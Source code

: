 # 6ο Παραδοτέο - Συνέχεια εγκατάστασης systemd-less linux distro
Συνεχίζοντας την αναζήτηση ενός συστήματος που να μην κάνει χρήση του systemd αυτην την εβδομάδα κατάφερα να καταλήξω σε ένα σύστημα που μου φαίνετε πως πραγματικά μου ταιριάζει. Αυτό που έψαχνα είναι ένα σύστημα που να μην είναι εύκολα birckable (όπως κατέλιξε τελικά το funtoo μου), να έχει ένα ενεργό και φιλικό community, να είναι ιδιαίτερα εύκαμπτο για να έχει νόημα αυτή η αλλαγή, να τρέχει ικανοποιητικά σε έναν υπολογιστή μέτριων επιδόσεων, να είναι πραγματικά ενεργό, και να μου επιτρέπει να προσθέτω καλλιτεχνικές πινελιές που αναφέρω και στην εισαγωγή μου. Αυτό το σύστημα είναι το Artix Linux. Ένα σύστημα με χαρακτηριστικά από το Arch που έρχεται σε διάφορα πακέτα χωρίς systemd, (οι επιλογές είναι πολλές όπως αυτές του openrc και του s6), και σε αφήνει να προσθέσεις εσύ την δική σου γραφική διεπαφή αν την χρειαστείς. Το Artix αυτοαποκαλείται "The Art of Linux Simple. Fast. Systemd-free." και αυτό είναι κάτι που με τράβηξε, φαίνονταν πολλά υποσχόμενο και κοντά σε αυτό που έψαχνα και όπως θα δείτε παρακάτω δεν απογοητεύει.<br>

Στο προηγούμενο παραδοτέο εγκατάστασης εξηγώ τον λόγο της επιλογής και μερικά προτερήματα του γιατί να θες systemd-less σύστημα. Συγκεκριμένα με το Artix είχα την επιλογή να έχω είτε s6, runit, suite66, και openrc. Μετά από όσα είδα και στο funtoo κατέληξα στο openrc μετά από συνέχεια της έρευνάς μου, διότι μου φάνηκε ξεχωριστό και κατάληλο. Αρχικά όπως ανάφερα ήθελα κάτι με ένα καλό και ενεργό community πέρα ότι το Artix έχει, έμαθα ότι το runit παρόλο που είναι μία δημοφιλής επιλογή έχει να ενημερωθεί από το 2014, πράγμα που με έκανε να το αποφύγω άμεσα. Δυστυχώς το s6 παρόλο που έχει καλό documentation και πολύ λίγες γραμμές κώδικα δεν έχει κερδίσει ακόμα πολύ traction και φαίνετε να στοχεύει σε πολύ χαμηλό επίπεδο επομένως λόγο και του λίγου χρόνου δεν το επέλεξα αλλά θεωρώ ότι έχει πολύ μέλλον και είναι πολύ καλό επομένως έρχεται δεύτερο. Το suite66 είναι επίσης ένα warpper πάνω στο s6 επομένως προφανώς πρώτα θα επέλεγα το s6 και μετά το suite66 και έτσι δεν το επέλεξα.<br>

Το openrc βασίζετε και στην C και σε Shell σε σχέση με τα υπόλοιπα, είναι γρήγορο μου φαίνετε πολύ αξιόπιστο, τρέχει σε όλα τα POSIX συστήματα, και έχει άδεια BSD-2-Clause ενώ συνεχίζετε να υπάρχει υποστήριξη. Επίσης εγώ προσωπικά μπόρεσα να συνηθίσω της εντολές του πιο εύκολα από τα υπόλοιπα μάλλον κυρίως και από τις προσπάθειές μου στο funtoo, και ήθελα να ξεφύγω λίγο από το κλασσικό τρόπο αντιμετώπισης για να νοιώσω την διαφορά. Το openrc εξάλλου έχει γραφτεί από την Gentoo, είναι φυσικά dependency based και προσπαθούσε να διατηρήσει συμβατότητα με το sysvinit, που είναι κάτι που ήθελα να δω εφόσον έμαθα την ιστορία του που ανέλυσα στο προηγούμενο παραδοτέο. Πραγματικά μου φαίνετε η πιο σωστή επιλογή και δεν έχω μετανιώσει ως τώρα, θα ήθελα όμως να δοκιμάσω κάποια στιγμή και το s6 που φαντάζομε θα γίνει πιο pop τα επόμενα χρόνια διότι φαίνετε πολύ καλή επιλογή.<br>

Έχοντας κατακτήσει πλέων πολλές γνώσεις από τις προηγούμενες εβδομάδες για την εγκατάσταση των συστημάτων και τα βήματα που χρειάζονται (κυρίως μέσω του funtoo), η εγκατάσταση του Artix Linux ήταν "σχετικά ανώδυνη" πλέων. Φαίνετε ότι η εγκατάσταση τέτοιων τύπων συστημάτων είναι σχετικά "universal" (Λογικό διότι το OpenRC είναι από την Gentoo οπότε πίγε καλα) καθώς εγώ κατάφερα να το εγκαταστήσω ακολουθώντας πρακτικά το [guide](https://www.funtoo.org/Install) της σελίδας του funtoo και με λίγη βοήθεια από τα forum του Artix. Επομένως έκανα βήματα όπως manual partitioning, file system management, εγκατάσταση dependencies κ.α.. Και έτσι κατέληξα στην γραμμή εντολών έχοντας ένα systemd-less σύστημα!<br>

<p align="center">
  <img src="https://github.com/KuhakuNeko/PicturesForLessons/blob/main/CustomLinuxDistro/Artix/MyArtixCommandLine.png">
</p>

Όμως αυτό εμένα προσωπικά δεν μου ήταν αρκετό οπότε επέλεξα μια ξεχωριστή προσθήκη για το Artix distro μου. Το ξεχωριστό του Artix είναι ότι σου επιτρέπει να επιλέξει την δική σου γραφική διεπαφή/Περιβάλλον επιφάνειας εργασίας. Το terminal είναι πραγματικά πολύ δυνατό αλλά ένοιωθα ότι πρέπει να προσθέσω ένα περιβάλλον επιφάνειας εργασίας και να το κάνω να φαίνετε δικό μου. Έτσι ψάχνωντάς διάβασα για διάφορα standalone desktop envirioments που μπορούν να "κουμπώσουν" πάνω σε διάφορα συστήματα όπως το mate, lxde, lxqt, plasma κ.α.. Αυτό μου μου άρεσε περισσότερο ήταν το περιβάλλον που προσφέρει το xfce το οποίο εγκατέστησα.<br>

*What you need to do*
Exactly as it stands, output the whole listing.

*Finished exercise*
Source code

: # 6ο Παραδοτέο - Συνέχεια εγκατάστασης systemd-less linux distro
Συνεχίζοντας την αναζήτηση ενός συστήματος που να μην κάνει χρήση του systemd αυτην την εβδομάδα κατάφερα να καταλήξω σε ένα σύστημα που μου φαίνετε πως πραγματικά μου ταιριάζει. Αυτό που έψαχνα είναι ένα σύστημα που να μην είναι εύκολα birckable (όπως κατέλιξε τελικά το funtoo μου), να έχει ένα ενεργό και φιλικό community, να είναι ιδιαίτερα εύκαμπτο για να έχει νόημα αυτή η αλλαγή, να τρέχει ικανοποιητικά σε έναν υπολογιστή μέτριων επιδόσεων, να είναι πραγματικά ενεργό, και να μου επιτρέπει να προσθέτω καλλιτεχνικές πινελιές που αναφέρω και στην εισαγωγή μου. Αυτό το σύστημα είναι το Artix Linux. Ένα σύστημα με χαρακτηριστικά από το Arch που έρχεται σε διάφορα πακέτα χωρίς systemd, (οι επιλογές είναι πολλές όπως αυτές του openrc και του s6), και σε αφήνει να προσθέσεις εσύ την δική σου γραφική διεπαφή αν την χρειαστείς. Το Artix αυτοαποκαλείται "The Art of Linux Simple. Fast. Systemd-free." και αυτό είναι κάτι που με τράβηξε, φαίνονταν πολλά υποσχόμενο και κοντά σε αυτό που έψαχνα και όπως θα δείτε παρακάτω δεν απογοητεύει.<br>

Στο προηγούμενο παραδοτέο εγκατάστασης εξηγώ τον λόγο της επιλογής και μερικά προτερήματα του γιατί να θες systemd-less σύστημα. Συγκεκριμένα με το Artix είχα την επιλογή να έχω είτε s6, runit, suite66, και openrc. Μετά από όσα είδα και στο funtoo κατέληξα στο openrc μετά από συνέχεια της έρευνάς μου, διότι μου φάνηκε ξεχωριστό και κατάληλο. Αρχικά όπως ανάφερα ήθελα κάτι με ένα καλό και ενεργό community πέρα ότι το Artix έχει, έμαθα ότι το runit παρόλο που είναι μία δημοφιλής επιλογή έχει να ενημερωθεί από το 2014, πράγμα που με έκανε να το αποφύγω άμεσα. Δυστυχώς το s6 παρόλο που έχει καλό documentation και πολύ λίγες γραμμές κώδικα δεν έχει κερδίσει ακόμα πολύ traction και φαίνετε να στοχεύει σε πολύ χαμηλό επίπεδο επομένως λόγο και του λίγου χρόνου δεν το επέλεξα αλλά θεωρώ ότι έχει πολύ μέλλον και είναι πολύ καλό επομένως έρχεται δεύτερο. Το suite66 είναι επίσης ένα warpper πάνω στο s6 επομένως προφανώς πρώτα θα επέλεγα το s6 και μετά το suite66 και έτσι δεν το επέλεξα.<br>

Το openrc βασίζετε και στην C και σε Shell σε σχέση με τα υπόλοιπα, είναι γρήγορο μου φαίνετε πολύ αξιόπιστο, τρέχει σε όλα τα POSIX συστήματα, και έχει άδεια BSD-2-Clause ενώ συνεχίζετε να υπάρχει υποστήριξη. Επίσης εγώ προσωπικά μπόρεσα να συνηθίσω της εντολές του πιο εύκολα από τα υπόλοιπα μάλλον κυρίως και από τις προσπάθειές μου στο funtoo, και ήθελα να ξεφύγω λίγο από το κλασσικό τρόπο αντιμετώπισης για να νοιώσω την διαφορά. Το openrc εξάλλου έχει γραφτεί από την Gentoo, είναι φυσικά dependency based και προσπαθούσε να διατηρήσει συμβατότητα με το sysvinit, που είναι κάτι που ήθελα να δω εφόσον έμαθα την ιστορία του που ανέλυσα στο προηγούμενο παραδοτέο. Πραγματικά μου φαίνετε η πιο σωστή επιλογή και δεν έχω μετανιώσει ως τώρα, θα ήθελα όμως να δοκιμάσω κάποια στιγμή και το s6 που φαντάζομε θα γίνει πιο pop τα επόμενα χρόνια διότι φαίνετε πολύ καλή επιλογή.<br>

Έχοντας κατακτήσει πλέων πολλές γνώσεις από τις προηγούμενες εβδομάδες για την εγκατάσταση των συστημάτων και τα βήματα που χρειάζονται (κυρίως μέσω του funtoo), η εγκατάσταση του Artix Linux ήταν "σχετικά ανώδυνη" πλέων. Φαίνετε ότι η εγκατάσταση τέτοιων τύπων συστημάτων είναι σχετικά "universal" (Λογικό διότι το OpenRC είναι από την Gentoo οπότε πίγε καλα) καθώς εγώ κατάφερα να το εγκαταστήσω ακολουθώντας πρακτικά το [guide](https://www.funtoo.org/Install) της σελίδας του funtoo και με λίγη βοήθεια από τα forum του Artix. Επομένως έκανα βήματα όπως manual partitioning, file system management, εγκατάσταση dependencies κ.α.. Και έτσι κατέληξα στην γραμμή εντολών έχοντας ένα systemd-less σύστημα!<br>

<p align="center">
  <img src="https://github.com/KuhakuNeko/PicturesForLessons/blob/main/CustomLinuxDistro/Artix/MyArtixCommandLine.png">
</p>

Όμως αυτό εμένα προσωπικά δεν μου ήταν αρκετό οπότε επέλεξα μια ξεχωριστή προσθήκη για το Artix distro μου. Το ξεχωριστό του Artix είναι ότι σου επιτρέπει να επιλέξει την δική σου γραφική διεπαφή/Περιβάλλον επιφάνειας εργασίας. Το terminal είναι πραγματικά πολύ δυνατό αλλά ένοιωθα ότι πρέπει να προσθέσω ένα περιβάλλον επιφάνειας εργασίας και να το κάνω να φαίνετε δικό μου. Έτσι ψάχνωντάς διάβασα για διάφορα standalone desktop envirioments που μπορούν να "κουμπώσουν" πάνω σε διάφορα συστήματα όπως το mate, lxde, lxqt, plasma κ.α.. Αυτό μου μου άρεσε περισσότερο ήταν το περιβάλλον που προσφέρει το xfce το οποίο εγκατέστησα.<br>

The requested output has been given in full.